Carlson, who died in 2006 at the age of 96, taught sociology and anthropology at UC from 1936-80. The gentlemanly professor with the Swedish accent served as head of UC's department of sociology and anthropology from '61 until the department of anthropology split off in 1969, which he then headed until '77.
"You always had to maintain, according to Carlson, a dignified presence in the classroom," says Grace, who started at UC in '75 as an anthropology master's student and served as Carlson's teaching assistant. "He made you feel that if you were going to go out and teach, first of all you treated your students like mature adults. And you made sure that you were available for them at any time."
Gustav, who became known for his lecturing abilities, won the A.B. (Dolly) Cohen Award for Excellence in Teaching in '62, the second year UC gave the award.
"I thought he was a wonderful teacher and a scholar," says Grace. "He just had a presence in the classroom. He had a remarkable knack for getting you to look at the world around you and try to figure it out."
Gus' colleagues also remember his skill in the classroom, says associate professor of anthropology Joe Foster, who succeeded Carlson as department head. "Gus was sort of quiet," says Foster. "But if you attacked his department, you raised the tiger. Actually, you raised the Swedish wolverine."

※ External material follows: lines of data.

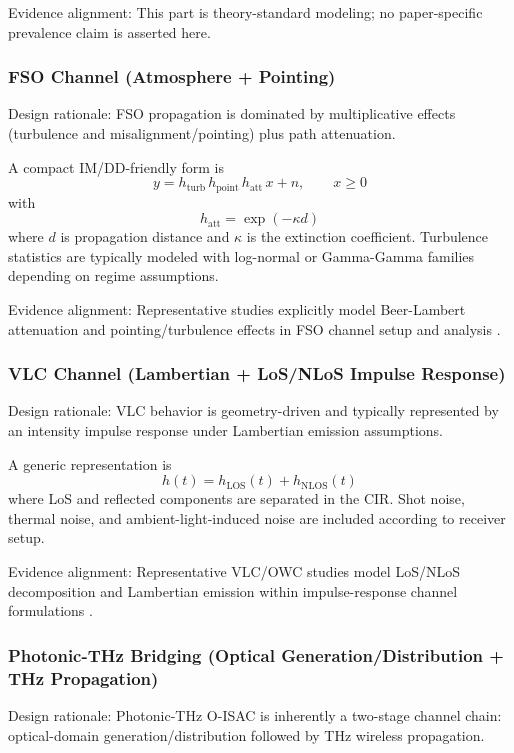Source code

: \documentclass[letterpaper,journal]{IEEEtran}
\begin{document}
Evidence alignment: This part is theory-standard modeling; no paper-specific prevalence claim is asserted here.

\subsubsection{FSO Channel (Atmosphere + Pointing)}
Design rationale: FSO propagation is dominated by multiplicative effects (turbulence and misalignment/pointing) plus path attenuation.

A compact IM/DD-friendly form is
\begin{equation}
    y = h_{\text{turb}}\,h_{\text{point}}\,h_{\text{att}}\,x + n,\qquad x\ge 0
\end{equation}
with
\begin{equation}
    h_{\text{att}}=\exp(-\kappa d)
\end{equation}
where \(d\) is propagation distance and \(\kappa\) is the extinction coefficient. Turbulence statistics are typically modeled with log-normal or Gamma-Gamma families depending on regime assumptions.

Evidence alignment: Representative studies explicitly model Beer-Lambert attenuation and pointing/turbulence effects in FSO channel setup and analysis \cite{O_ISAC_035,O_ISAC_005}.

\subsubsection{VLC Channel (Lambertian + LoS/NLoS Impulse Response)}
Design rationale: VLC behavior is geometry-driven and typically represented by an intensity impulse response under Lambertian emission assumptions.

A generic representation is
\begin{equation}
    h(t)=h_{\text{LOS}}(t)+h_{\text{NLOS}}(t)
\end{equation}
where LoS and reflected components are separated in the CIR. Shot noise, thermal noise, and ambient-light-induced noise are included according to receiver setup.

Evidence alignment: Representative VLC/OWC studies model LoS/NLoS decomposition and Lambertian emission within impulse-response channel formulations \cite{O_ISAC_039,O_ISAC_022}.

\subsubsection{Photonic-THz Bridging (Optical Generation/Distribution + THz Propagation)}
Design rationale: Photonic-THz O-ISAC is inherently a two-stage channel chain: optical-domain generation/distribution followed by THz wireless propagation.
\end{document}
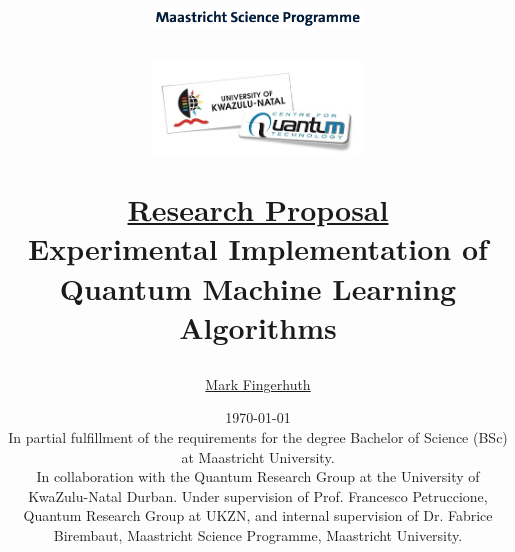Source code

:\documentclass[a4paper]{article}
\newcommand*{\0}{$\ket{0}$}
\newcommand*{\1}{$\ket{1}$}
\begin{document}
\title{
\vspace{0.5cm}
\begin{figure}[!ht]
\centering
\includegraphics[width=0.5\textwidth]{MSC2.png}
\end{figure}
\vspace{0.3cm}
\begin{figure}[!ht]
\centering
\includegraphics[width=0.5\textwidth]{logo.jpeg}
\end{figure}
\vspace{1.6cm}
\Huge{ \underline{Research Proposal} \\ \vspace{1cm} \bf Experimental Implementation of Quantum Machine Learning Algorithms \\ \vspace{1cm}}}
\author{\Large \href{mailto:m.fingerhuth@student.maastrichtuniversity.nl}{Mark Fingerhuth}
}
\date{
\today \\
\vspace{1.0cm}
\footnotesize{
In partial fulfillment of the requirements for the degree Bachelor of Science (BSc) at Maastricht University. \\}
\vspace{3.5cm}
\normalsize
In collaboration with the Quantum Research Group at the University of KwaZulu-Natal Durban. Under supervision of Prof. Francesco Petruccione, Quantum Research Group at UKZN, and internal supervision of Dr. Fabrice Birembaut, Maastricht Science Programme, Maastricht University.
}
\maketitle
\setlength{\parindent}{0pt}

\end{document}
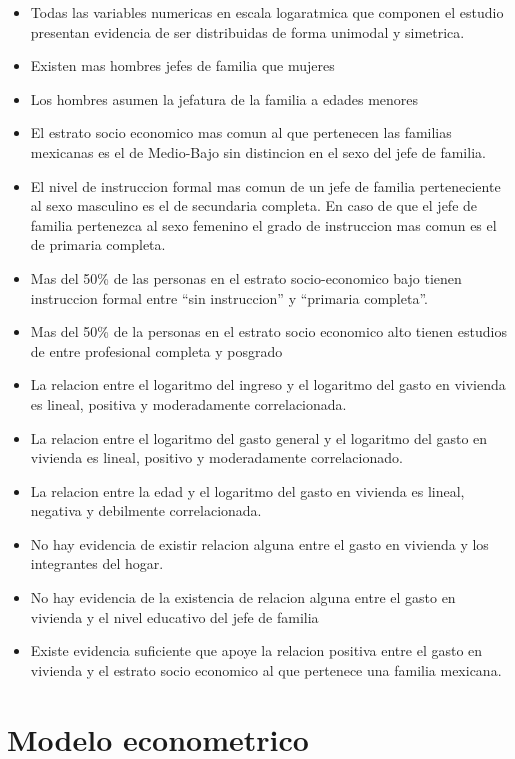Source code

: \documentclass[]{book}
\providecommand{\tightlist}{%
  \setlength{\itemsep}{0pt}\setlength{\parskip}{0pt}}
\begin{document}
\begin{itemize}
\tightlist
\item
  Todas las variables numericas en escala logaratmica que componen el
  estudio presentan evidencia de ser distribuidas de forma unimodal y
  simetrica.
\item
  Existen mas hombres jefes de familia que mujeres
\item
  Los hombres asumen la jefatura de la familia a edades menores
\item
  El estrato socio economico mas comun al que pertenecen las familias
  mexicanas es el de Medio-Bajo sin distincion en el sexo del jefe de
  familia.
\item
  El nivel de instruccion formal mas comun de un jefe de familia
  perteneciente al sexo masculino es el de secundaria completa. En caso
  de que el jefe de familia pertenezca al sexo femenino el grado de
  instruccion mas comun es el de primaria completa.
\item
  Mas del 50\% de las personas en el estrato socio-economico bajo tienen
  instruccion formal entre ``sin instruccion'' y ``primaria completa''.
\item
  Mas del 50\% de la personas en el estrato socio economico alto tienen
  estudios de entre profesional completa y posgrado
\item
  La relacion entre el logaritmo del ingreso y el logaritmo del gasto en
  vivienda es lineal, positiva y moderadamente correlacionada.
\item
  La relacion entre el logaritmo del gasto general y el logaritmo del
  gasto en vivienda es lineal, positivo y moderadamente correlacionado.
\item
  La relacion entre la edad y el logaritmo del gasto en vivienda es
  lineal, negativa y debilmente correlacionada.
\item
  No hay evidencia de existir relacion alguna entre el gasto en vivienda
  y los integrantes del hogar.
\item
  No hay evidencia de la existencia de relacion alguna entre el gasto en
  vivienda y el nivel educativo del jefe de familia
\item
  Existe evidencia suficiente que apoye la relacion positiva entre el
  gasto en vivienda y el estrato socio economico al que pertenece una
  familia mexicana.
\end{itemize}

\chapter{Modelo econometrico}\label{modelo-econometrico}
\end{document}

Carlson was born to Swedish immigrants and spoke Swedish as his first language. He was one of the first graduate students of Leslie White, an anthropologist at the University of Michigan in the '30s, who became known for his ideas about cultural evolution.
Carlson theorized in his "Evolution of Culture" class that had Adolf Hitler never been born, the Holocaust would still likely have occurred as the culture at the time presented the opportunity for a brutal dictator to rise to power. And for "Introduction to Anthropology," he sent the class of freshmen to the zoo to stand in front of the chimpanzees and gorillas for an hour to observe their behavior, then write a paper about it. The intent was to get them thinking about their own social behavior.
Carlson's 44-year career at UC was interrupted during World War II when he served as chief of the intelligence section at the Office of War Information in Kunming, China. In need of a translator, Gus hired a Vietnamese man named Ho Chi Minh, the same who later became the leader of communist North Vietnam.
The anthropology prof's other brush with the infamous came a few years earlier when Thomas Dewey, New York's mob-busting prosecutor, used his dissertation on the cultural complex of numbers gambling to help bring down gangs.
"Carlson was a very colorful character," says Grace. "But the thing is, when you met him, he never talked about any of that stuff. He was very circumspect about revealing himself in any way. He always had that gentlemanly persona."